Saturday, June 13, 2009

Apple Safari 4 final: no top tabs, performance updates for 10.6



Apple has released the final version of Safari 4. With it, the company has delivered a number of subtle changes from the earlier betas and told us what to expect out of Safari when Snow Leopard ships in September.

One of the bullet point announcements during Bertrand Serlet's talk about Apple's software innovations in Leopard and Snow Leopard was the immediate release of the final version of Safari 4. The browser has been in beta since February of 2009 and introduced a number of user interface changes that proved to be highly contentious.
The most polarizing of these was the decision to place browsing tabs pointing upwards and invading the title bar area. This, plus the decision to remove the loading progress bar, set off the Safari userbase, but some of those tweaks have now been changed.
With the final version of Safari 4, Apple has changed both of these, opting for middle-ground compromises. On the tab situation, Apple has merely updated the visual appearance slightly and returned the tabs to their original home beneath the bookmarks bar. Many people find this arrangement much easier to digest, as it again draws a better distinction between the coordination needed to move the whole window or reorganize you tabs.
On a less-discussed point, Apple has changed the location of the option to leave the tab bar on at all times. You can now tweak this behavior via the View menu (Show/Hide Tab Bar).

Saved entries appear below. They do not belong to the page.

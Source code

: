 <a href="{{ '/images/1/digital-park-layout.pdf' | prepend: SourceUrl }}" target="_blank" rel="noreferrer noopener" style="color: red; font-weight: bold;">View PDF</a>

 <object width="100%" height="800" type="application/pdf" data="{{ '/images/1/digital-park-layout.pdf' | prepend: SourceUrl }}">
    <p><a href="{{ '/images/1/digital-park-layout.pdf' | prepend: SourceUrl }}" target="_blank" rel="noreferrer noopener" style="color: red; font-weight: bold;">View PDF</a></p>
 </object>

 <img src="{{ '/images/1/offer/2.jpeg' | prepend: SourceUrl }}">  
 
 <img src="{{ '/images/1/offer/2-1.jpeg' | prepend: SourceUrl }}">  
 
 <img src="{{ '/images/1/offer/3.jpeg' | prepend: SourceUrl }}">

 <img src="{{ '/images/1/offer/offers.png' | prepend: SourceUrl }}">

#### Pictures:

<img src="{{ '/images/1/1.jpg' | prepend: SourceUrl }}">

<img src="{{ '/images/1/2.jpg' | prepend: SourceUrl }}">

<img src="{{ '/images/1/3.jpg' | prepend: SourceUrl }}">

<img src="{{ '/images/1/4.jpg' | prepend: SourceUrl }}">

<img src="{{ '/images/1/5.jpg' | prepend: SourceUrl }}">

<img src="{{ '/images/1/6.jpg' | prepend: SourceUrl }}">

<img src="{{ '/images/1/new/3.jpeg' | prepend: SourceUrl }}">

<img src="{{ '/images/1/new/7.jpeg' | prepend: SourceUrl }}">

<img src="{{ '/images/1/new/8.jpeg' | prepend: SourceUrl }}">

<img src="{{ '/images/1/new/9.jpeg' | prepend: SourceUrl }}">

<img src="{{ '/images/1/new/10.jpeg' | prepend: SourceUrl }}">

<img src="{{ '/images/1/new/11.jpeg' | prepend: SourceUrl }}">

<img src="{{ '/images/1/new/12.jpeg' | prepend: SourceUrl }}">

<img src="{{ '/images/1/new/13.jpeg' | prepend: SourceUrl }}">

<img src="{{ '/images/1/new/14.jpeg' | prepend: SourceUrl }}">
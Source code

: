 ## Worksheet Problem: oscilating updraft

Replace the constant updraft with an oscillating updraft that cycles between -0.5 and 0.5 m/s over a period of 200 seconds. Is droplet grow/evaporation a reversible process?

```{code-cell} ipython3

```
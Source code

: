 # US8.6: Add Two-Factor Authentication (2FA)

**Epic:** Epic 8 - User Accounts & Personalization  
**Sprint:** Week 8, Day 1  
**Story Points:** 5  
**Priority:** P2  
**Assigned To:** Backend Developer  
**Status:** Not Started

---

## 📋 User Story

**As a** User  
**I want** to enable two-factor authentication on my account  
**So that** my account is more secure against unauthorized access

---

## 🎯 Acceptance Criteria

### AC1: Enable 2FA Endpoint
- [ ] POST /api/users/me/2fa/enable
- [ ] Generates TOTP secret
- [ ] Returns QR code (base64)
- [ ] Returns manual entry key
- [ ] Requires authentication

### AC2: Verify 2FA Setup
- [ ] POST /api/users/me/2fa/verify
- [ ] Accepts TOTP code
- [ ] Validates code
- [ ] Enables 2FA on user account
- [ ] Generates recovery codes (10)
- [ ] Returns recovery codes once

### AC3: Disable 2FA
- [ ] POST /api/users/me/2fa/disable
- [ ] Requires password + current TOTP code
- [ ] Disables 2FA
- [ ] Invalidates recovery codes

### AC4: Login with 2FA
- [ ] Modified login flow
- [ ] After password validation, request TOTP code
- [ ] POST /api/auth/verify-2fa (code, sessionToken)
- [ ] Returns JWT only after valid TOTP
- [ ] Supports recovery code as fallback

The second big change is to the loading progress indicators. In the betas, Apple opted to remove the progress bar that loaded behind the address text box, and instead chose to move to a spinning indicator on the tabs themselves. In the final version, this is replaced by a loading widget attached to the right half of the address bar. This version is much more visible compared to the spinners on tabs, as they would sometimes appear to get lost in the color contrast of the spinner itself and the background color of their tab. The new indicator you see above to the right is much more obvious, but still lacks the precision of letting the user know exactly what percentage of the page has already loaded.


Along with this loading indicator, Apple has reinstated the "stop" button, which was absent from the betas. Prior to version four, Safari had included an "innovative" dual-purpose stop/reload button that changed context depending on the state of the browser. When that was removed from the fourth version, many users were confused. Apple still included a reload button, positioned to the right side of the location bar, but it was now in a weird spot and non-configurable by standard Cocoa toolbar processes. The new progress loading indicator, however, displays in this same area and adds in a small button marked with an "X" which can be used to stop the loading of a page.
Conveniently, this is in the exact same location as the reload button. In a sense, the original functionality has been revived, albeit in a slightly less configurable or user-friendly fashion.




On future fronts, Safari 4 has been tweaked to offer a few additional features for users of 10.6 Snow Leopard, launching in September. Bertrand Serlet gave a short demo on a new feature dubbed "Crash Resistance." This is a feature seen in a browsers like Google Chrome which run browser plug-ins like Flash in their own process.
This means that if a plug-in (Flash for example) misbehaves and crashes, your browser will not crash as a result. The only effect will be that the small area where the plug-in was loading will turn white and contain a brick plug-in icon. Bertrand mentioned that browser plug-ins were, by themselves, the single largest instigator of crashes in OS X.
The final update that Snow Leopard users will see is additional performance gains in Safari. One of the big updates in 10.6 is that many of Apple's applications will be running in full 64-bit mode which will allow them to access more memory, and in certain circumstances do certain types of calculations a lot faster. Serlet quoted a full 50 percent improvement in JavaScript speed (as judged by the Webkit project's SunSpider benchmark) over the 32-bit version of Safari 4 when run in 10.6 and 64-bit mode.